Beethoven had already written eight symphonies before this one. To progress beyond the point he had already reached solely with the resources of orchestral instruments, what further means were available? The answer is the addition of voices to instruments. But in order to observe the law of crescendo, and enhance in the work itself the power of the additional resource he wanted to provide to the orchestra, it was surely necessary to allow the instruments to figure on their own in the first section of the musical canvas he intended to display… Granted this premise, it is easy to see that he must have been led to search for a mixed musical genre to serve as link between the two major articulations of the symphony. The instrumental recitative was the bridge he had the audacity to throw between the chorus and the orchestra, over which the instruments crossed to go and join the voices. The transition once established the composer must have wanted to announce and motivate the fusion that was about to take place. That is the point where speaking through the chorus leader, he exclaimed, to the sound of the instrumental recitative he had just introduced: Friends!
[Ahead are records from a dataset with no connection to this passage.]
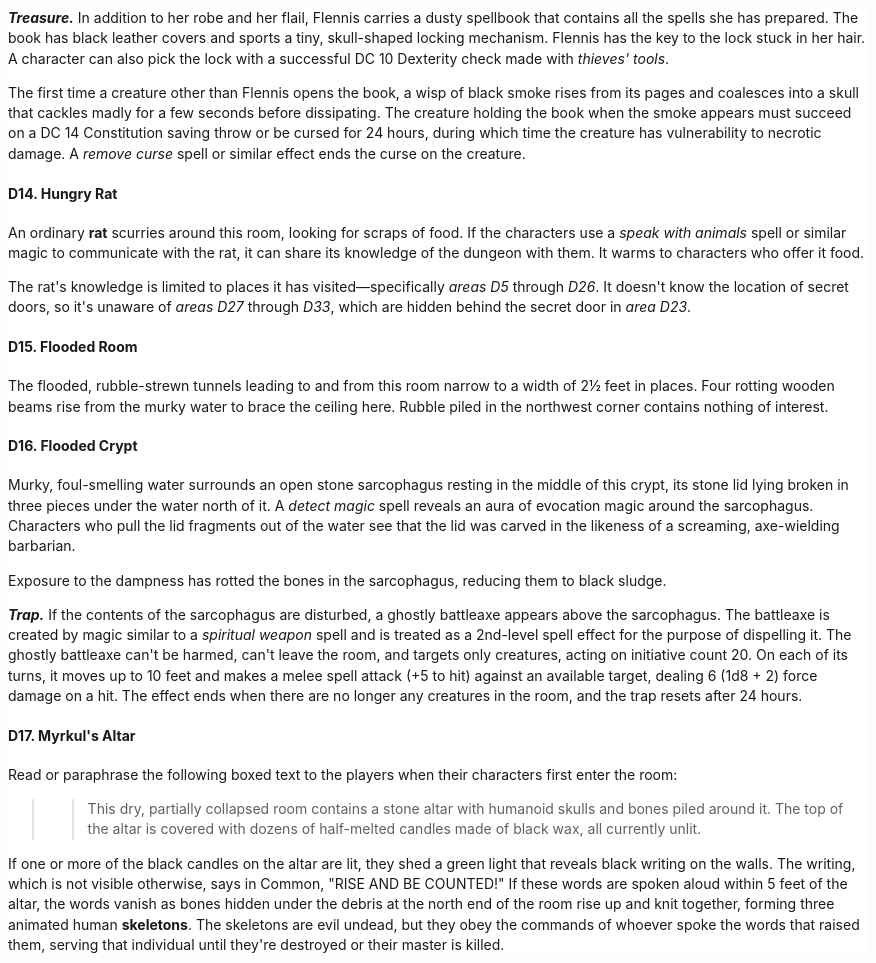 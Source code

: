 ***Treasure.*** In addition to her robe and her flail, Flennis carries a dusty spellbook that contains all the spells she has prepared. The book has black leather covers and sports a tiny, skull-shaped locking mechanism. Flennis has the key to the lock stuck in her hair. A character can also pick the lock with a successful DC 10 Dexterity check made with *thieves' tools*.

The first time a creature other than Flennis opens the book, a wisp of black smoke rises from its pages and coalesces into a skull that cackles madly for a few seconds before dissipating. The creature holding the book when the smoke appears must succeed on a DC 14 Constitution saving throw or be cursed for 24 hours, during which time the creature has vulnerability to necrotic damage. A *remove curse* spell or similar effect ends the curse on the creature.

#### D14. Hungry Rat

An ordinary **rat** scurries around this room, looking for scraps of food. If the characters use a *speak with animals* spell or similar magic to communicate with the rat, it can share its knowledge of the dungeon with them. It warms to characters who offer it food.

The rat's knowledge is limited to places it has visited—specifically *areas D5* through *D26*. It doesn't know the location of secret doors, so it's unaware of *areas D27* through *D33*, which are hidden behind the secret door in *area D23*.

#### D15. Flooded Room

The flooded, rubble-strewn tunnels leading to and from this room narrow to a width of 2½ feet in places. Four rotting wooden beams rise from the murky water to brace the ceiling here. Rubble piled in the northwest corner contains nothing of interest.

#### D16. Flooded Crypt

Murky, foul-smelling water surrounds an open stone sarcophagus resting in the middle of this crypt, its stone lid lying broken in three pieces under the water north of it. A *detect magic* spell reveals an aura of evocation magic around the sarcophagus. Characters who pull the lid fragments out of the water see that the lid was carved in the likeness of a screaming, axe-wielding barbarian.

Exposure to the dampness has rotted the bones in the sarcophagus, reducing them to black sludge.

***Trap.*** If the contents of the sarcophagus are disturbed, a ghostly battleaxe appears above the sarcophagus. The battleaxe is created by magic similar to a *spiritual weapon* spell and is treated as a 2nd-level spell effect for the purpose of dispelling it. The ghostly battleaxe can't be harmed, can't leave the room, and targets only creatures, acting on initiative count 20. On each of its turns, it moves up to 10 feet and makes a melee spell attack (+5 to hit) against an available target, dealing 6 (1d8 + 2) force damage on a hit. The effect ends when there are no longer any creatures in the room, and the trap resets after 24 hours.

#### D17. Myrkul's Altar

Read or paraphrase the following boxed text to the players when their characters first enter the room:

>>This dry, partially collapsed room contains a stone altar with humanoid skulls and bones piled around it. The top of the altar is covered with dozens of half-melted candles made of black wax, all currently unlit.
>>

If one or more of the black candles on the altar are lit, they shed a green light that reveals black writing on the walls. The writing, which is not visible otherwise, says in Common, "RISE AND BE COUNTED!" If these words are spoken aloud within 5 feet of the altar, the words vanish as bones hidden under the debris at the north end of the room rise up and knit together, forming three animated human **skeletons**. The skeletons are evil undead, but they obey the commands of whoever spoke the words that raised them, serving that individual until they're destroyed or their master is killed.

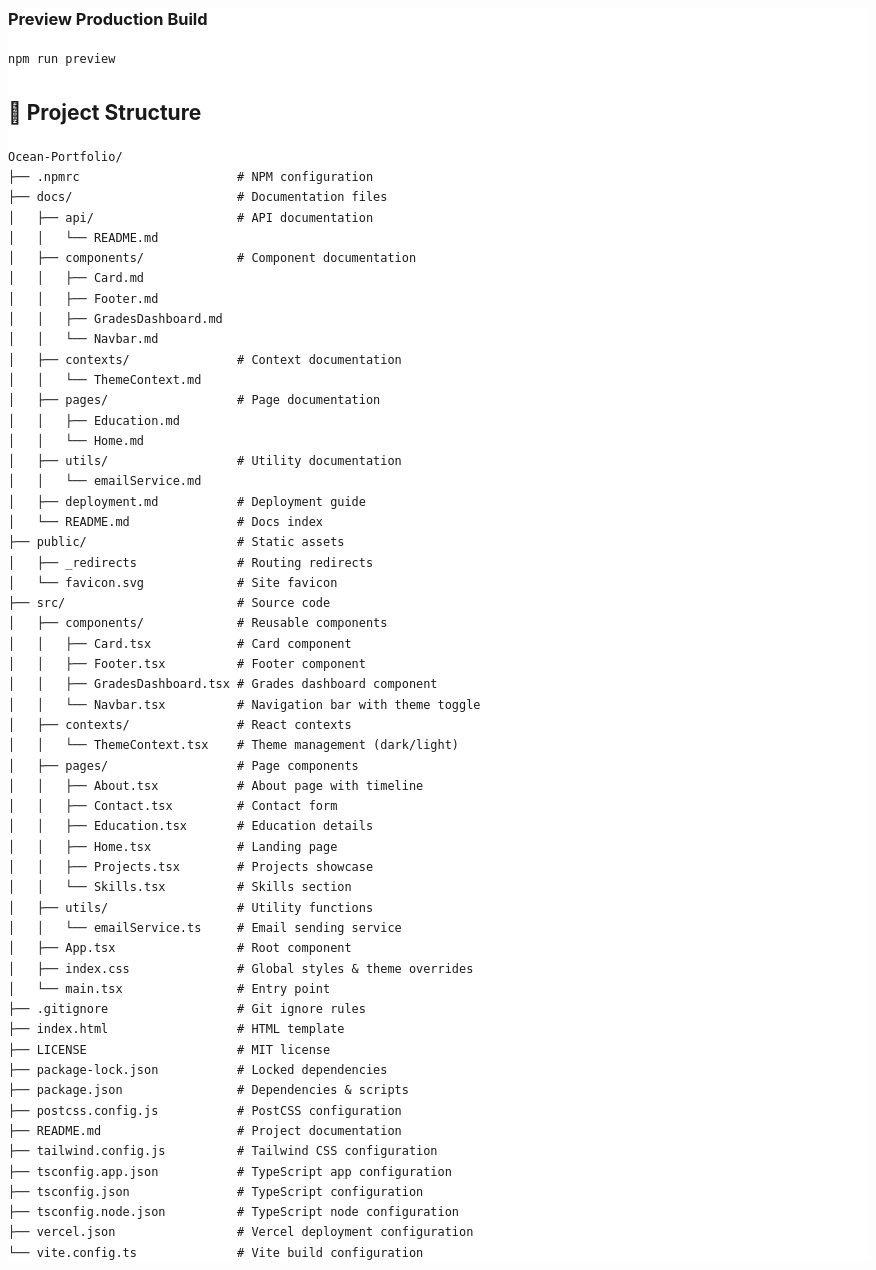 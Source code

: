 ### **Preview Production Build**
```bash
npm run preview
```

## 📁 Project Structure

```
Ocean-Portfolio/
├── .npmrc                      # NPM configuration
├── docs/                       # Documentation files
│   ├── api/                    # API documentation
│   │   └── README.md
│   ├── components/             # Component documentation
│   │   ├── Card.md
│   │   ├── Footer.md
│   │   ├── GradesDashboard.md
│   │   └── Navbar.md
│   ├── contexts/               # Context documentation
│   │   └── ThemeContext.md
│   ├── pages/                  # Page documentation
│   │   ├── Education.md
│   │   └── Home.md
│   ├── utils/                  # Utility documentation
│   │   └── emailService.md
│   ├── deployment.md           # Deployment guide
│   └── README.md               # Docs index
├── public/                     # Static assets
│   ├── _redirects              # Routing redirects
│   └── favicon.svg             # Site favicon
├── src/                        # Source code
│   ├── components/             # Reusable components
│   │   ├── Card.tsx            # Card component
│   │   ├── Footer.tsx          # Footer component
│   │   ├── GradesDashboard.tsx # Grades dashboard component
│   │   └── Navbar.tsx          # Navigation bar with theme toggle
│   ├── contexts/               # React contexts
│   │   └── ThemeContext.tsx    # Theme management (dark/light)
│   ├── pages/                  # Page components
│   │   ├── About.tsx           # About page with timeline
│   │   ├── Contact.tsx         # Contact form
│   │   ├── Education.tsx       # Education details
│   │   ├── Home.tsx            # Landing page
│   │   ├── Projects.tsx        # Projects showcase
│   │   └── Skills.tsx          # Skills section
│   ├── utils/                  # Utility functions
│   │   └── emailService.ts     # Email sending service
│   ├── App.tsx                 # Root component
│   ├── index.css               # Global styles & theme overrides
│   └── main.tsx                # Entry point
├── .gitignore                  # Git ignore rules
├── index.html                  # HTML template
├── LICENSE                     # MIT license
├── package-lock.json           # Locked dependencies
├── package.json                # Dependencies & scripts
├── postcss.config.js           # PostCSS configuration
├── README.md                   # Project documentation
├── tailwind.config.js          # Tailwind CSS configuration
├── tsconfig.app.json           # TypeScript app configuration
├── tsconfig.json               # TypeScript configuration
├── tsconfig.node.json          # TypeScript node configuration
├── vercel.json                 # Vercel deployment configuration
└── vite.config.ts              # Vite build configuration
``` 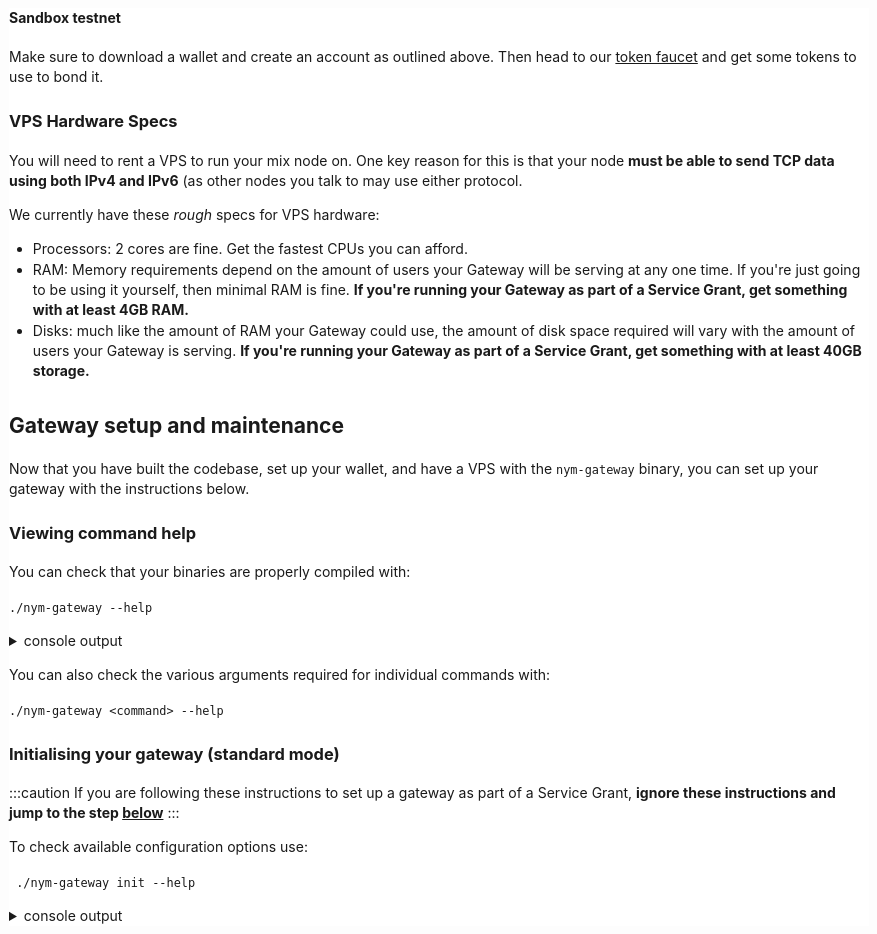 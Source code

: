 #### Sandbox testnet
Make sure to download a wallet and create an account as outlined above. Then head to our [token faucet](https://faucet.nymtech.net/) and get some tokens to use to bond it. 

### VPS Hardware Specs

You will need to rent a VPS to run your mix node on. One key reason for this is that your node **must be able to send TCP data using both IPv4 and IPv6** (as other nodes you talk to may use either protocol.

We currently have these _rough_ specs for VPS hardware: 

- Processors: 2 cores are fine. Get the fastest CPUs you can afford.
- RAM: Memory requirements depend on the amount of users your Gateway will be serving at any one time. If you're just going to be using it yourself, then minimal RAM is fine. **If you're running your Gateway as part of a Service Grant, get something with at least 4GB RAM.** 
- Disks: much like the amount of RAM your Gateway could use, the amount of disk space required will vary with the amount of users your Gateway is serving. **If you're running your Gateway as part of a Service Grant, get something with at least 40GB storage.** 


## Gateway setup and maintenance

Now that you have built the codebase, set up your wallet, and have a VPS with the `nym-gateway` binary, you can set up your gateway with the instructions below.

### Viewing command help

You can check that your binaries are properly compiled with:

```
./nym-gateway --help
```
<details><summary>console output</summary></details>

You can also check the various arguments required for individual commands with: 

```
./nym-gateway <command> --help
```


### Initialising your gateway (standard mode)

:::caution
If you are following these instructions to set up a gateway as part of a Service Grant, **ignore these instructions and jump to the step [below](gateways#initialising-your-gateway-stats-mode)**
:::

To check available configuration options use:

```
 ./nym-gateway init --help
```

<details><summary>console output</summary></details>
No more sounds like these, but let us intone more pleasant songs, more filled with joy! That is, so to speak, the treaty of alliance concluded between chorus and orchestra; the same theme of the recitative, used by both orchestra and chorus, seems to constitute the oath formula. Thereafter it was up to the composer to select the text for his choral composition: for this Beethoven turned to Schiller and took over the Ode to Joy. He coloured it with countless nuances which poetry on its own could never have conveyed, and it progresses to the end acquiring ever more splendour, grandeur and brilliance.

Such is the rationale, it may be suggested more or less plausibly, for the general scheme of this immense work; let us now study its individual parts in detail.
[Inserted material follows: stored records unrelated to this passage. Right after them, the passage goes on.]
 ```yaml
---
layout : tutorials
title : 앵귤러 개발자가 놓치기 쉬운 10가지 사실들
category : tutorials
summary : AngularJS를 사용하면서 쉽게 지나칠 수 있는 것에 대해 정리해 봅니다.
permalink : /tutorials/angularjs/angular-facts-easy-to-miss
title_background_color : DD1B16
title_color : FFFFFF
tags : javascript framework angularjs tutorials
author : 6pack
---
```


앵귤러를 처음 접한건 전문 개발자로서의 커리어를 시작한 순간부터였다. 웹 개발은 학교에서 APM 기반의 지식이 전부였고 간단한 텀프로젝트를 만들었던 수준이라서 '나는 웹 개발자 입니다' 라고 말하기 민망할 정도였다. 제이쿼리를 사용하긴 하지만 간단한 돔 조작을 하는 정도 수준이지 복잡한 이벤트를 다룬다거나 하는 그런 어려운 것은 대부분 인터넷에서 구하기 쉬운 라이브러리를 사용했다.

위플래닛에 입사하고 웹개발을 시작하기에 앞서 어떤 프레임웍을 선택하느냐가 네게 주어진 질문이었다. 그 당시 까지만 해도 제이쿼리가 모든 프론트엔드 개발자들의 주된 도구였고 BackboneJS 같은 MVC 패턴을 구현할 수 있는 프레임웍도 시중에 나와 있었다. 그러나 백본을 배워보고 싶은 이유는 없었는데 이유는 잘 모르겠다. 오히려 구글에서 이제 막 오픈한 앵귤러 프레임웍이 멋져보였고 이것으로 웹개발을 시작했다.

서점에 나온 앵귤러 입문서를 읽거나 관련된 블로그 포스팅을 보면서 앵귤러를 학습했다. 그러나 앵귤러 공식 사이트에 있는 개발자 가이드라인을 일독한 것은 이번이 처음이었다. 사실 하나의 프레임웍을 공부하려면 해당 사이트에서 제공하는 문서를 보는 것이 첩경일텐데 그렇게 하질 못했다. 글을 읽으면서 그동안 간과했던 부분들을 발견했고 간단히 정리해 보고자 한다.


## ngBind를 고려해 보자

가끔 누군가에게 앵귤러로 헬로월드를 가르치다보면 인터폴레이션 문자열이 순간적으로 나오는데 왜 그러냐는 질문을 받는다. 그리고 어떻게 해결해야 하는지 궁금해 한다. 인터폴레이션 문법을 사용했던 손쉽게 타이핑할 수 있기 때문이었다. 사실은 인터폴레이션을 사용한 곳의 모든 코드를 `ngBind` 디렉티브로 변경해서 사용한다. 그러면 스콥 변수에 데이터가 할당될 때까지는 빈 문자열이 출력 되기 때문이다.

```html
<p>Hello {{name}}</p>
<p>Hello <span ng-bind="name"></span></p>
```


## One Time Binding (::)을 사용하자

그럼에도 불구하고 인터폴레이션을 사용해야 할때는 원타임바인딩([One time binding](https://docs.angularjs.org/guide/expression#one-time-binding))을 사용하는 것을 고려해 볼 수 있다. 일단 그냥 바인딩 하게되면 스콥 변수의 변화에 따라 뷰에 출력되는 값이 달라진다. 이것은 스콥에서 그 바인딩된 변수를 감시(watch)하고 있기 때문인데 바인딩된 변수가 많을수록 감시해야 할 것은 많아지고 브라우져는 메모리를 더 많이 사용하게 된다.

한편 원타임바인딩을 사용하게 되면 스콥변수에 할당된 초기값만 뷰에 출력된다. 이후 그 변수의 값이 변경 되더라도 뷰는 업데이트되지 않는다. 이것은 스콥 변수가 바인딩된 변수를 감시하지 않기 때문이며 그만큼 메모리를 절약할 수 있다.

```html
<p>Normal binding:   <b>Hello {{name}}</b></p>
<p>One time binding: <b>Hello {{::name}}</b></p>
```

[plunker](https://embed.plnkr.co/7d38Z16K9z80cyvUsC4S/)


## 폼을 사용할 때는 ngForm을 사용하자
The first movement has a sombre majesty and is like no other piece written by Beethoven before. The harmony is at times excessively daring: the most original patterns, the most expressive gestures crowd in and criss-cross in every direction, but without causing any obscurity or congestion. On the contrary the result has perfect clarity, and the numerous orchestral voices that plead or threaten, each in its own way and its own special style, seem to form a single voice, such is the emotional charge that drives them.

This allegro maestoso, written in D minor, begins nevertheless on the chord of A without the third, in other words on the notes A and E sustained as a fifth, and played as an arpeggio above and below by the first violins, violas and double-basses. The listener is therefore not sure whether he is hearing the chord of A minor, or of A major, or that of the dominant of D. This prolonged tonal ambiguity gives great power and character to the entry of the full orchestra on the chord of D minor. At the end of the movement there are moments that move the soul to its depths. It would be hard to hear anything more profoundly tragic than the song of the wind instruments beneath which a chromatic phrase played tremolo by the strings swells and rises gradually, like the roar of the sea before an approaching storm. This is a passage of magnificent inspiration.
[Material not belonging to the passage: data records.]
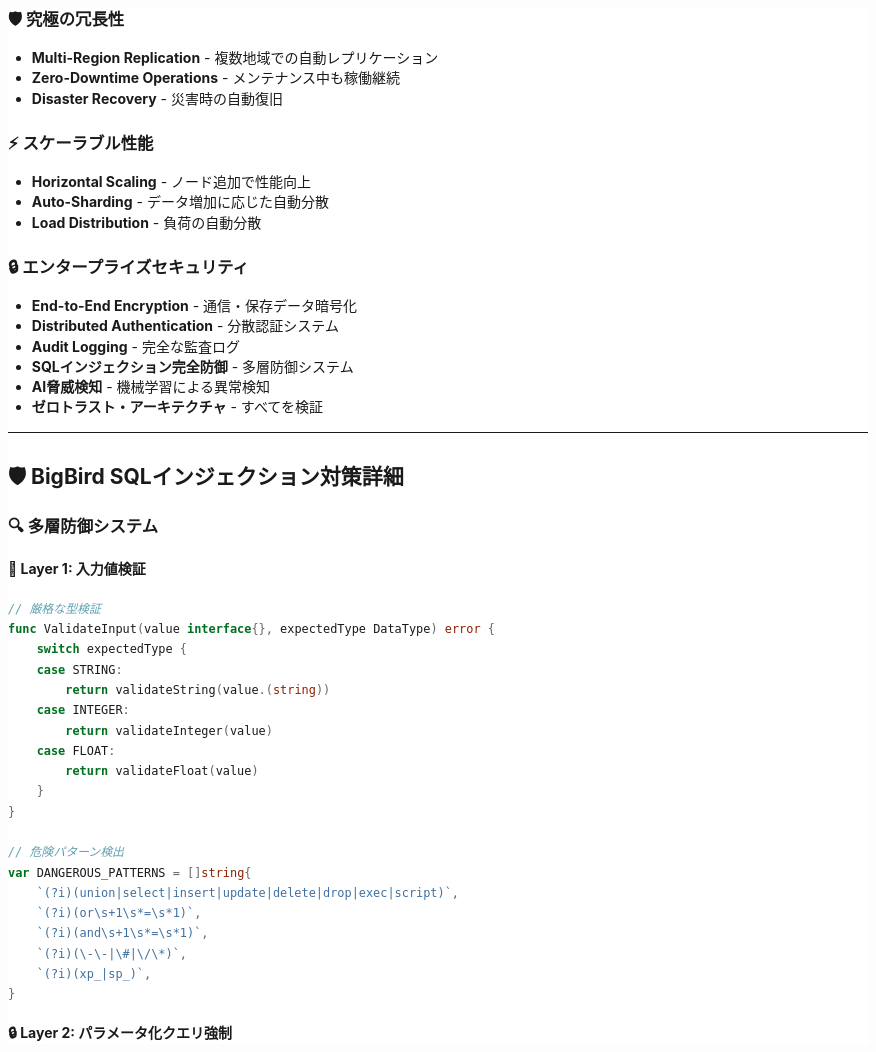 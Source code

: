 ### 🛡 究極の冗長性
- **Multi-Region Replication** - 複数地域での自動レプリケーション
- **Zero-Downtime Operations** - メンテナンス中も稼働継続
- **Disaster Recovery** - 災害時の自動復旧

### ⚡ スケーラブル性能
- **Horizontal Scaling** - ノード追加で性能向上
- **Auto-Sharding** - データ増加に応じた自動分散
- **Load Distribution** - 負荷の自動分散

### 🔒 エンタープライズセキュリティ
- **End-to-End Encryption** - 通信・保存データ暗号化
- **Distributed Authentication** - 分散認証システム
- **Audit Logging** - 完全な監査ログ
- **SQLインジェクション完全防御** - 多層防御システム
- **AI脅威検知** - 機械学習による異常検知
- **ゼロトラスト・アーキテクチャ** - すべてを検証

---

## 🛡 BigBird SQLインジェクション対策詳細

### 🔍 多層防御システム

#### 📝 Layer 1: 入力値検証

```go
// 厳格な型検証
func ValidateInput(value interface{}, expectedType DataType) error {
    switch expectedType {
    case STRING:
        return validateString(value.(string))
    case INTEGER:
        return validateInteger(value)
    case FLOAT:
        return validateFloat(value)
    }
}

// 危険パターン検出
var DANGEROUS_PATTERNS = []string{
    `(?i)(union|select|insert|update|delete|drop|exec|script)`,
    `(?i)(or\s+1\s*=\s*1)`,
    `(?i)(and\s+1\s*=\s*1)`,
    `(?i)(\-\-|\#|\/\*)`,
    `(?i)(xp_|sp_)`,
}
```

#### 🔒 Layer 2: パラメータ化クエリ強制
On several occasions in this work we will be drawing attention to clusters of notes which cannot possibly be described as chords, and we will be forced to admit that the reason for these anomalies escapes us completely. For example on page 17 of the wonderful movement we have been describing there is a melodic passage for clarinets and bassoons, which is accompanied as follows in the key of C minor: the bass plays first an F sharp supporting a diminished seventh, then an A flat supporting a third, fourth and augmented sixth, and finally G over which flutes and oboes play the notes E flat, G, C which gives a six-four chord. This would be an excellent resolution of the previous chord if the second violins and violas did not add to the harmony the two notes F natural and A flat which disfigure it and cause a most unpleasant confusion which fortunately is of short duration. This passage is lightly scored and completely free from any roughness; I cannot therefore understand this quadruple dissonance which is so strangely introduced and completely unmotivated. One might suppose there is an engraving error, but a careful inspection of these two bars and those that precede dispels all doubts and one remains convinced that this is really what the composer intended.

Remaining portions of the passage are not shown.